▸ What you are asked to do: Beginning at the top of the material, repeat each line exactly, and stop once the line with "2021年9月，公司在泰国罗" has been written.

▸ Records to use:
============================================================

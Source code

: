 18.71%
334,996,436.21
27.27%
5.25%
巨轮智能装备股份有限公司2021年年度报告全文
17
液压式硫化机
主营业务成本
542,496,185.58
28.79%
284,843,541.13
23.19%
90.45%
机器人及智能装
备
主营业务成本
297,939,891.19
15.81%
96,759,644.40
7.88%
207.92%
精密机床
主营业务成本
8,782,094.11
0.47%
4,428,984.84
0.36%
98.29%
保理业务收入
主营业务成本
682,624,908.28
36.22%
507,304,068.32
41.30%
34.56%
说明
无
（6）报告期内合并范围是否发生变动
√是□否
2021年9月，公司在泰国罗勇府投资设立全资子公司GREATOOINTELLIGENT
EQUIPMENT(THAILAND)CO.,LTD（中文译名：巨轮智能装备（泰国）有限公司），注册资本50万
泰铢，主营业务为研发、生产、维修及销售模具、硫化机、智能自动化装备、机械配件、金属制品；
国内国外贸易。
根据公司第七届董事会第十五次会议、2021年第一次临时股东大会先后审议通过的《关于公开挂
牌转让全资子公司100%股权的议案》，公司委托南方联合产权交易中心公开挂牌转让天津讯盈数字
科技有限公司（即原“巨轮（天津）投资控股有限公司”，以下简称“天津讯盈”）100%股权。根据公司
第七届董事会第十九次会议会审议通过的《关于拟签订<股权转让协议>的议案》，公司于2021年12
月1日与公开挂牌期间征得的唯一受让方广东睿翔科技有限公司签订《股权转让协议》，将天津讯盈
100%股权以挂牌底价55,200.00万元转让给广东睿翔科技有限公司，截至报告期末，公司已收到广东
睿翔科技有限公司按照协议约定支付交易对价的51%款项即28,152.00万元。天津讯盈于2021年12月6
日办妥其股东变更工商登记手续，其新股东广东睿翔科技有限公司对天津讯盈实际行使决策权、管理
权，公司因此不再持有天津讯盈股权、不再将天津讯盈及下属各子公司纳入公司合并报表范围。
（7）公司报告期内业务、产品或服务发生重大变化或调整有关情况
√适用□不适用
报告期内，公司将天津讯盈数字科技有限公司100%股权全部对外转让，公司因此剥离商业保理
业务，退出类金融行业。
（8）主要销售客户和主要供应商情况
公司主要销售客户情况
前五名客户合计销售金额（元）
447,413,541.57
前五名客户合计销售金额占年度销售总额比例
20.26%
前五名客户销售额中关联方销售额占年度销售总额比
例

============================================================

▸ Problem solution:
Source code

: 18.71%
334,996,436.21
27.27%
5.25%
巨轮智能装备股份有限公司2021年年度报告全文
17
液压式硫化机
主营业务成本
542,496,185.58
28.79%
284,843,541.13
23.19%
90.45%
机器人及智能装
备
主营业务成本
297,939,891.19
15.81%
96,759,644.40
7.88%
207.92%
精密机床
主营业务成本
8,782,094.11
0.47%
4,428,984.84
0.36%
98.29%
保理业务收入
主营业务成本
682,624,908.28
36.22%
507,304,068.32
41.30%
34.56%
说明
无
（6）报告期内合并范围是否发生变动
√是□否
2021年9月，公司在泰国罗勇府投资设立全资子公司GREATOOINTELLIGENT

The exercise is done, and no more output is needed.